Référence : 2014 CF 473

[TRADUCTION FRANÇAISE CERTIFIÉE, NON RÉVISÉE]

Toronto (Ontario), le 14 mai 2014

En présence de madame la juge Mactavish

ENTRE :

LE MINISTRE DE LA CITOYENNETÉ ET DE L’IMMIGRATION

demandeur

et

SEGUNDA MANUELA MERA

défenderesse

JUGEMENT ET MOTIFS

[1]               Le ministre de la Citoyenneté et de l’Immigration interjette appel de la décision par laquelle un juge de la citoyenneté a approuvé la demande de citoyenneté canadienne de Segunda Manuela Mera. Pour les motifs qui suivent, je conclus que l’appel doit être accueilli.

I.                   Contexte

[2]               Madame Mera est une résidente permanente du Canada âgée de 82 ans qui est originaire de l’Équateur. Elle a quatre filles qui vivent au Canada, et trois fils qui vivent en Équateur. Elle vit chez l’une de ses filles lorsqu’elle est au Canada, et elle possède sa propre maison en Équateur.

[3]               Madame Mera a déposé sa demande de citoyenneté le 7 août 2005. Ainsi, la période pertinente de quatre ans relative à son obligation de résidence s’étendait donc du 7 août 2005 au 7 août 2009.
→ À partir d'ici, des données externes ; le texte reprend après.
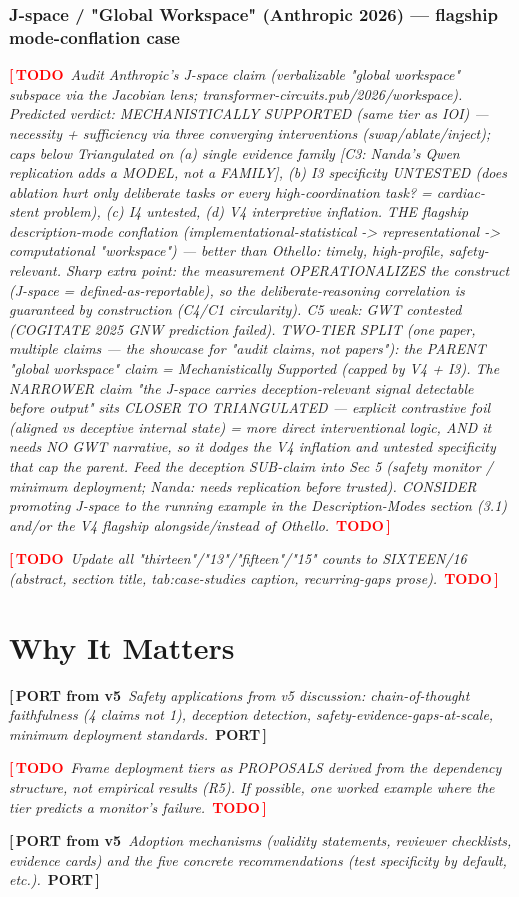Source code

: \documentclass{article}
\newcommand{\TODO}[1]{\par\smallskip\noindent\textcolor{red}{\textbf{[\,TODO}}\ \textit{\textcolor{black!65}{#1}}\ \textcolor{red}{\textbf{TODO\,]}}\par\smallskip}
\newcommand{\PORT}[1]{\par\smallskip\noindent\textcolor{blue!65!black}{\textbf{[\,PORT from v5}}\ \textit{\textcolor{black!65}{#1}}\ \textcolor{blue!65!black}{\textbf{PORT\,]}}\par\smallskip}
\begin{document}
\subsubsection{J-space / "Global Workspace" (Anthropic 2026) --- flagship mode-conflation case}
\TODO{Audit Anthropic's J-space claim (verbalizable "global workspace" subspace via the Jacobian
lens; transformer-circuits.pub/2026/workspace). Predicted verdict: MECHANISTICALLY SUPPORTED (same
tier as IOI) --- necessity + sufficiency via three converging interventions (swap/ablate/inject);
caps below Triangulated on (a) single evidence family [C3: Nanda's Qwen replication adds a MODEL,
not a FAMILY], (b) I3 specificity UNTESTED (does ablation hurt only deliberate tasks or every
high-coordination task? = cardiac-stent problem), (c) I4 untested, (d) V4 interpretive inflation.
THE flagship description-mode conflation (implementational-statistical -> representational ->
computational "workspace") --- better than Othello: timely, high-profile, safety-relevant. Sharp
extra point: the measurement OPERATIONALIZES the construct (J-space = defined-as-reportable), so the
deliberate-reasoning correlation is guaranteed by construction (C4/C1 circularity). C5 weak: GWT
contested (COGITATE 2025 GNW prediction failed).
TWO-TIER SPLIT (one paper, multiple claims --- the showcase for "audit claims, not papers"): the
PARENT "global workspace" claim = Mechanistically Supported (capped by V4 + I3). The NARROWER claim
"the J-space carries deception-relevant signal detectable before output" sits CLOSER TO TRIANGULATED
--- explicit contrastive foil (aligned vs deceptive internal state) = more direct interventional
logic, AND it needs NO GWT narrative, so it dodges the V4 inflation and untested specificity that cap
the parent. Feed the deception SUB-claim into Sec 5 (safety monitor / minimum deployment; Nanda: needs
replication before trusted). CONSIDER promoting J-space to the running example in the Description-Modes
section (3.1) and/or the V4 flagship alongside/instead of Othello.}

\TODO{Update all "thirteen"/"13"/"fifteen"/"15" counts to SIXTEEN/16 (abstract, section title,
tab:case-studies caption, recurring-gaps prose).}

\section{Why It Matters}
\label{sec:implications}
\PORT{Safety applications from v5 discussion: chain-of-thought faithfulness (4 claims not 1),
deception detection, safety-evidence-gaps-at-scale, minimum deployment standards.}
\TODO{Frame deployment tiers as PROPOSALS derived from the dependency structure, not empirical
results (R5). If possible, one worked example where the tier predicts a monitor's failure.}
\PORT{Adoption mechanisms (validity statements, reviewer checklists, evidence cards) and the
five concrete recommendations (test specificity by default, etc.).}
\end{document}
[4]               Madame Mera a indiqué dans sa demande de citoyenneté qu’elle avait été absente du Canada à l’occasion quatre voyages d’une durée totale de 542 jours, et qu’elle avait été effectivement présente au Canada pendant environ 918 jours au cours de la période pertinente.

[5]               Le 11 septembre 2013, Mme Mera a comparu devant un juge de la citoyenneté, qui a ensuite demandé une copie de son rapport d’entrées et de sorties (un « rapport du SIED ») de l’Agence des services frontaliers du Canada. Le rapport du SIED confirmait essentiellement le témoignage de Mme Mera quant à ses séjours à l’étranger, même si aucune mention n’y était faite d’un bref voyage au Mexique en 2008. Cette omission n’a pas joué de rôle important dans la décision du juge de la Citoyenneté, non plus qu’elle n’a d’incidence sur l’issue du présent appel.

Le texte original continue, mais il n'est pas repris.